When you kneaded at Sirius's lower back you could feel a scar here and a scar there but the ultimate softness of his tanned skin, the ultimate firmness of his muscles beneath, and the little vertebrae beneath the muscles, and the nerve endings beneath the vertebrae, so strong but so, so vulnerable it made you want to cry, only perhaps you really shouldn't, not in this exquisite moment.

And when they orgasmed it was quiet but blinding, moments that came together as if timed, so perfectly like that, and as the stars flooded their eyesight they were silent, bodies crushed close, as they belonged.

A hero, when he returned, could fall asleep satisfied and whole in the embrace of his lover's arms, muscles relaxed, dreams unnecessary for all that he would wake to was all he could ever hope to dream about. 
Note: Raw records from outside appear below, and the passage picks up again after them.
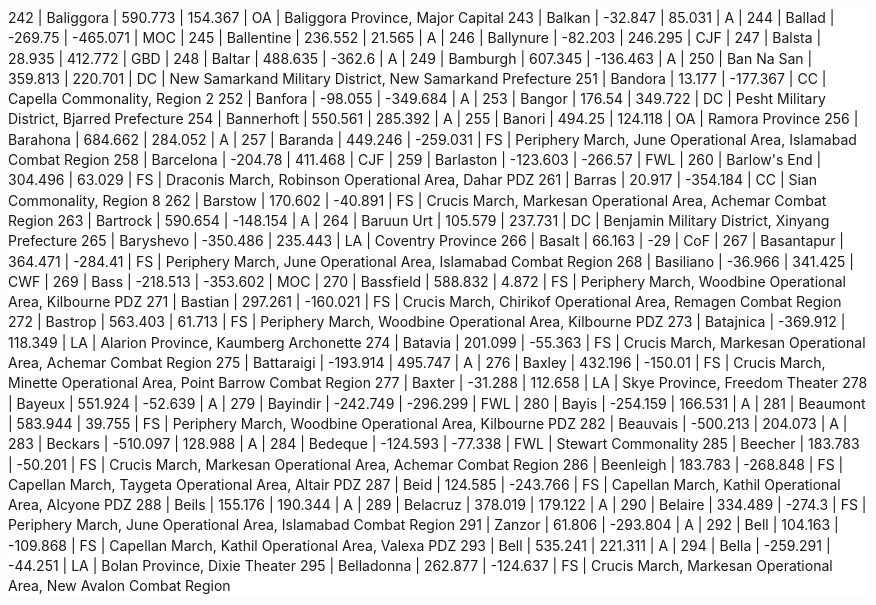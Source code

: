 242 | Baliggora | 590.773 | 154.367 | OA | Baliggora Province, Major Capital
243 | Balkan | -32.847 | 85.031 | A | 
244 | Ballad | -269.75 | -465.071 | MOC | 
245 | Ballentine | 236.552 | 21.565 | A | 
246 | Ballynure | -82.203 | 246.295 | CJF | 
247 | Balsta | 28.935 | 412.772 | GBD | 
248 | Baltar | 488.635 | -362.6 | A | 
249 | Bamburgh | 607.345 | -136.463 | A | 
250 | Ban Na San | 359.813 | 220.701 | DC | New Samarkand Military District, New Samarkand Prefecture
251 | Bandora | 13.177 | -177.367 | CC | Capella Commonality, Region 2
252 | Banfora | -98.055 | -349.684 | A | 
253 | Bangor | 176.54 | 349.722 | DC | Pesht Military District, Bjarred Prefecture
254 | Bannerhoft | 550.561 | 285.392 | A | 
255 | Banori | 494.25 | 124.118 | OA | Ramora Province
256 | Barahona | 684.662 | 284.052 | A | 
257 | Baranda | 449.246 | -259.031 | FS | Periphery March, June Operational Area, Islamabad Combat Region
258 | Barcelona | -204.78 | 411.468 | CJF | 
259 | Barlaston | -123.603 | -266.57 | FWL | 
260 | Barlow's End | 304.496 | 63.029 | FS | Draconis March, Robinson Operational Area, Dahar PDZ
261 | Barras | 20.917 | -354.184 | CC | Sian Commonality, Region 8
262 | Barstow | 170.602 | -40.891 | FS | Crucis March, Markesan Operational Area, Achemar Combat Region
263 | Bartrock | 590.654 | -148.154 | A | 
264 | Baruun Urt | 105.579 | 237.731 | DC | Benjamin Military District, Xinyang Prefecture
265 | Baryshevo | -350.486 | 235.443 | LA | Coventry Province
266 | Basalt | 66.163 | -29 | CoF | 
267 | Basantapur | 364.471 | -284.41 | FS | Periphery March, June Operational Area, Islamabad Combat Region
268 | Basiliano | -36.966 | 341.425 | CWF | 
269 | Bass | -218.513 | -353.602 | MOC | 
270 | Bassfield | 588.832 | 4.872 | FS | Periphery March, Woodbine Operational Area, Kilbourne PDZ
271 | Bastian | 297.261 | -160.021 | FS | Crucis March, Chirikof Operational Area, Remagen Combat Region
272 | Bastrop | 563.403 | 61.713 | FS | Periphery March, Woodbine Operational Area, Kilbourne PDZ
273 | Batajnica | -369.912 | 118.349 | LA | Alarion Province, Kaumberg Archonette
274 | Batavia | 201.099 | -55.363 | FS | Crucis March, Markesan Operational Area, Achemar Combat Region
275 | Battaraigi | -193.914 | 495.747 | A | 
276 | Baxley | 432.196 | -150.01 | FS | Crucis March, Minette Operational Area, Point Barrow Combat Region
277 | Baxter | -31.288 | 112.658 | LA | Skye Province, Freedom Theater
278 | Bayeux | 551.924 | -52.639 | A | 
279 | Bayindir | -242.749 | -296.299 | FWL | 
280 | Bayis | -254.159 | 166.531 | A | 
281 | Beaumont | 583.944 | 39.755 | FS | Periphery March, Woodbine Operational Area, Kilbourne PDZ
282 | Beauvais | -500.213 | 204.073 | A | 
283 | Beckars | -510.097 | 128.988 | A | 
284 | Bedeque | -124.593 | -77.338 | FWL | Stewart Commonality
285 | Beecher | 183.783 | -50.201 | FS | Crucis March, Markesan Operational Area, Achemar Combat Region
286 | Beenleigh | 183.783 | -268.848 | FS | Capellan March, Taygeta Operational Area, Altair PDZ
287 | Beid | 124.585 | -243.766 | FS | Capellan March, Kathil Operational Area, Alcyone PDZ
288 | Beils | 155.176 | 190.344 | A | 
289 | Belacruz | 378.019 | 179.122 | A | 
290 | Belaire | 334.489 | -274.3 | FS | Periphery March, June Operational Area, Islamabad Combat Region
291 | Zanzor | 61.806 | -293.804 | A | 
292 | Bell | 104.163 | -109.868 | FS | Capellan March, Kathil Operational Area, Valexa PDZ
293 | Bell | 535.241 | 221.311 | A | 
294 | Bella | -259.291 | -44.251 | LA | Bolan Province, Dixie Theater
295 | Belladonna | 262.877 | -124.637 | FS | Crucis March, Markesan Operational Area, New Avalon Combat Region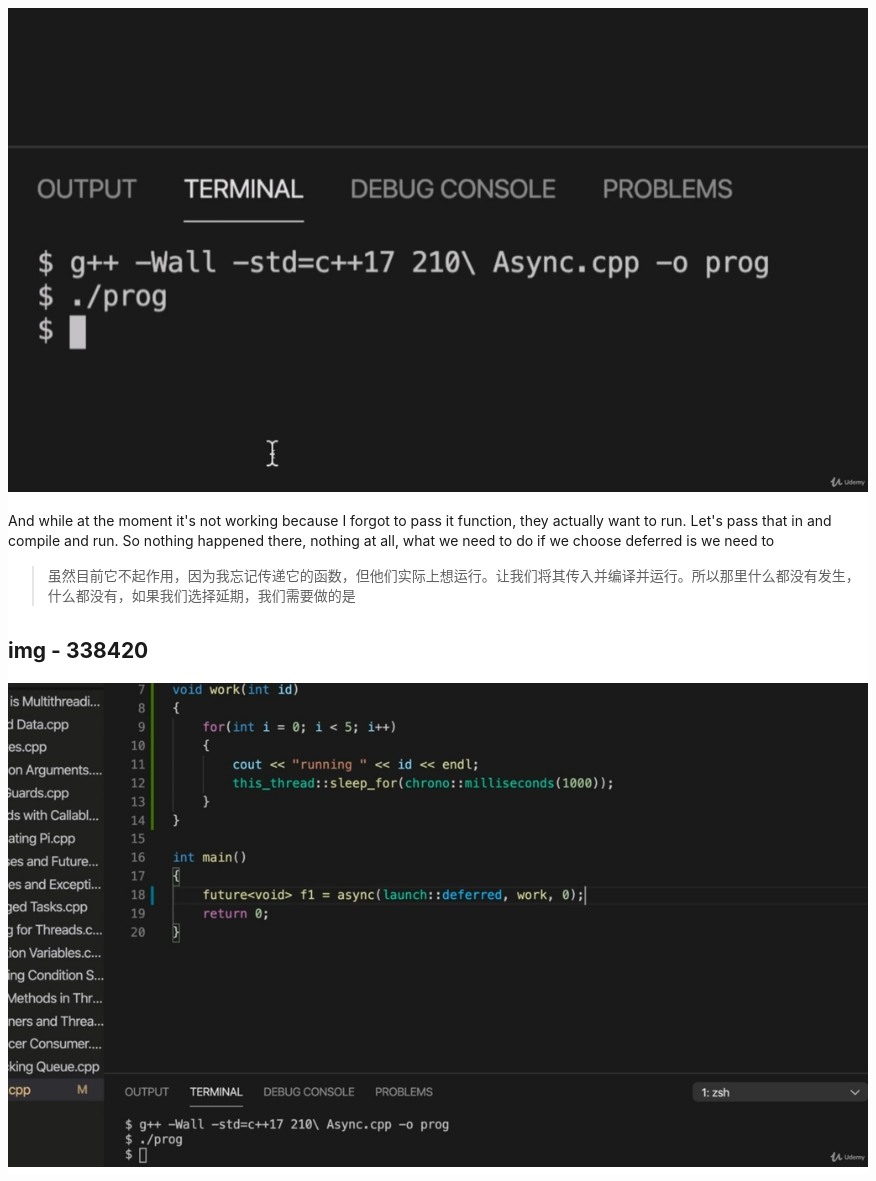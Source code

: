 ![](./image/video.mp4_000333.314.jpg)

And while at the moment it's not working because I forgot to pass it function, they actually want to run. Let's pass that in and compile and run. So nothing happened there, nothing at all, what we need to do if we choose deferred is we need to

> 虽然目前它不起作用，因为我忘记传递它的函数，但他们实际上想运行。让我们将其传入并编译并运行。所以那里什么都没有发生，什么都没有，如果我们选择延期，我们需要做的是

## img - 338420

![](./image/video.mp4_000354.520.jpg)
	3. Part Three: Apartments

****This is part three, which has the closest to a lemon I think I've ever gotten. In any case, yes, there is some nice sex in the end, and it's definitely quite AU. Thank you to those (few) people who have reviewed -- your ideas were great, and will definitely be written at some point! I apologize for making Sirius just another Londoner in a business suit, but I do believe he pulled it off quite nicely. R&R! _Please_.

  
  
**Part Three: Apartments**  
Things ended like this, sometimes. You took up your briefcase and you were dressed and pressed in your suit and you felt really calm above everything else, even though your throat was ragged from yelling all morning over your cup of tea and your slightly burnt toast. You walked out of the door and you weren't sure whether you were going to walk back in after the long day of work. You weren't even sure if you were going to think about it much, not even on your lunch break when you had to go out to the little diner across the street because you'd been too busy arguing with her to make yourself a sandwich and pack it. You'd have to buy a grilled cheese sandwich and maybe a soda and sit at the counter, which was a little bit greasy and a little bit spattered with eggs and butter from that morning, and you'd watch the occasional fly buzz about, and you wouldn't think about it, because somewhere between your heart and your brain there was a barrier to protect yourself, stop yourself from thinking too hard about it, stop yourself from screaming out all the tension that racked through your body. You just moved like normal, acted like normal, and maybe you'd go back at the end of the day and maybe you wouldn't. You had your choices. You had your life, which was living and breathing and arguing as naturally as that, and sometimes making up afterwards and knowing you loved her, and sometimes not, and always that seed of dissatisfaction deep in your chest, getting blocked by that barrier between heart and brain.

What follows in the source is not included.